Escape of \alpha-particle in inertial confinement fusion

TL;DR

This paper develops a modified model to accurately estimate alpha-particle escape in inertial confinement fusion, considering various physical effects, and provides a practical formula applicable across a wide temperature and density range.

Contribution

It introduces a comprehensive modified model for alpha-particle escape that improves upon traditional models by including relativistic effects and detailed collision dynamics.

Findings

Escape effect is stronger in the modified model than in traditional models.

A fitted expression for escape factor achieves ±0.02 accuracy for 1-150 keV temperatures.

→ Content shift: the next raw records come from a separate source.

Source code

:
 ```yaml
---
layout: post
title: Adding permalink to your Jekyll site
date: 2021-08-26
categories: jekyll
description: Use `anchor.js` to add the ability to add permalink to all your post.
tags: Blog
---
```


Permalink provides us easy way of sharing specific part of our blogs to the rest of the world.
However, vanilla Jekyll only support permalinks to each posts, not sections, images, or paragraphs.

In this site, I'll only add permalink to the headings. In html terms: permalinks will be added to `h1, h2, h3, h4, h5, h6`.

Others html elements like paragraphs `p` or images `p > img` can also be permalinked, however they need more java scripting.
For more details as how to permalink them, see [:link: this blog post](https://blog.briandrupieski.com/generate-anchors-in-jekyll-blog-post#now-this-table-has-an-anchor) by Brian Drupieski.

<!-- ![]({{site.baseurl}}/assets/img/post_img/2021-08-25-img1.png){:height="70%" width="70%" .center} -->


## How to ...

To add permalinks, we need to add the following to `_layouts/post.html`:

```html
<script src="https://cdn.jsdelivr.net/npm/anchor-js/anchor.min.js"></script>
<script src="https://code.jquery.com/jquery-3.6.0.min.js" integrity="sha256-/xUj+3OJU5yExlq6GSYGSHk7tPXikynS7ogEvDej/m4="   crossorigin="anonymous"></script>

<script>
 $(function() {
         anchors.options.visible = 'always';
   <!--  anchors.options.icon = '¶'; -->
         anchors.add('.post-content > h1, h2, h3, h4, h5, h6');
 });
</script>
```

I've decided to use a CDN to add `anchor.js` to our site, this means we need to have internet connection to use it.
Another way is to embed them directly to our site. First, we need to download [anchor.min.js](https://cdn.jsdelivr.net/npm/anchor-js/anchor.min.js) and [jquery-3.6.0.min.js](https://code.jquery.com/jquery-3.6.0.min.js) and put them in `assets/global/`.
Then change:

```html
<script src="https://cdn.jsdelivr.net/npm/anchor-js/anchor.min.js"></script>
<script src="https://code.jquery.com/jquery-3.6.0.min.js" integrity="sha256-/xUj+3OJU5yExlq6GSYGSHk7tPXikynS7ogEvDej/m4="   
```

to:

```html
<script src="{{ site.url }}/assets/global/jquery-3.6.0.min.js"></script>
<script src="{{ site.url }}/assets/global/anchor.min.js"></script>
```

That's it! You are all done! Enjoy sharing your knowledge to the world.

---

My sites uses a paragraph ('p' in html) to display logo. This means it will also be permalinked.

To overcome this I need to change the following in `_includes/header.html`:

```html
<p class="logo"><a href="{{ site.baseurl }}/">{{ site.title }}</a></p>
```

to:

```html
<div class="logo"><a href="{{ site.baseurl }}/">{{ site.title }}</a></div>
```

The escape factor significantly impacts hot-spot dynamics and energy gain calculations.

Abstract

Escape of $\alpha$-particles from a burning or an ignited burning deuterium-tritium (DT) fuel with temperature up to more than tens keV is very important in inertial confinement fusion, which can significantly influence not only the hot spot dynamics and the energy gain but also the shielding design in fusion devices. In this paper, we study the $\alpha $-particle escape from a burning or an ignited burning DT fuel by considering the modifications including the $\alpha $-particle stopping by both DT ions and electrons with their Maxwellian average stopping weights, the relativity effect on electron distribution, and the modified Coulomb logarithm of the DT-$\alpha $ particle collisions. As a result of our studies, the escape-effect from our modified model is obviously stronger than those from the traditional models. A fitted expression is presented to calculate the escape factor in a DT fuel, which can be applied to a burning fuel with temperatures of 1 to 150 keV and areal densities of 0.04 to 3 g/cm$^2$ with an accuracy within $\pm0.02$. Finally, we discuss the $\alpha $-particle escape-effect on the hot-spot dynamics and the thermonuclear energy gain by comparing the results with escape factors from different models.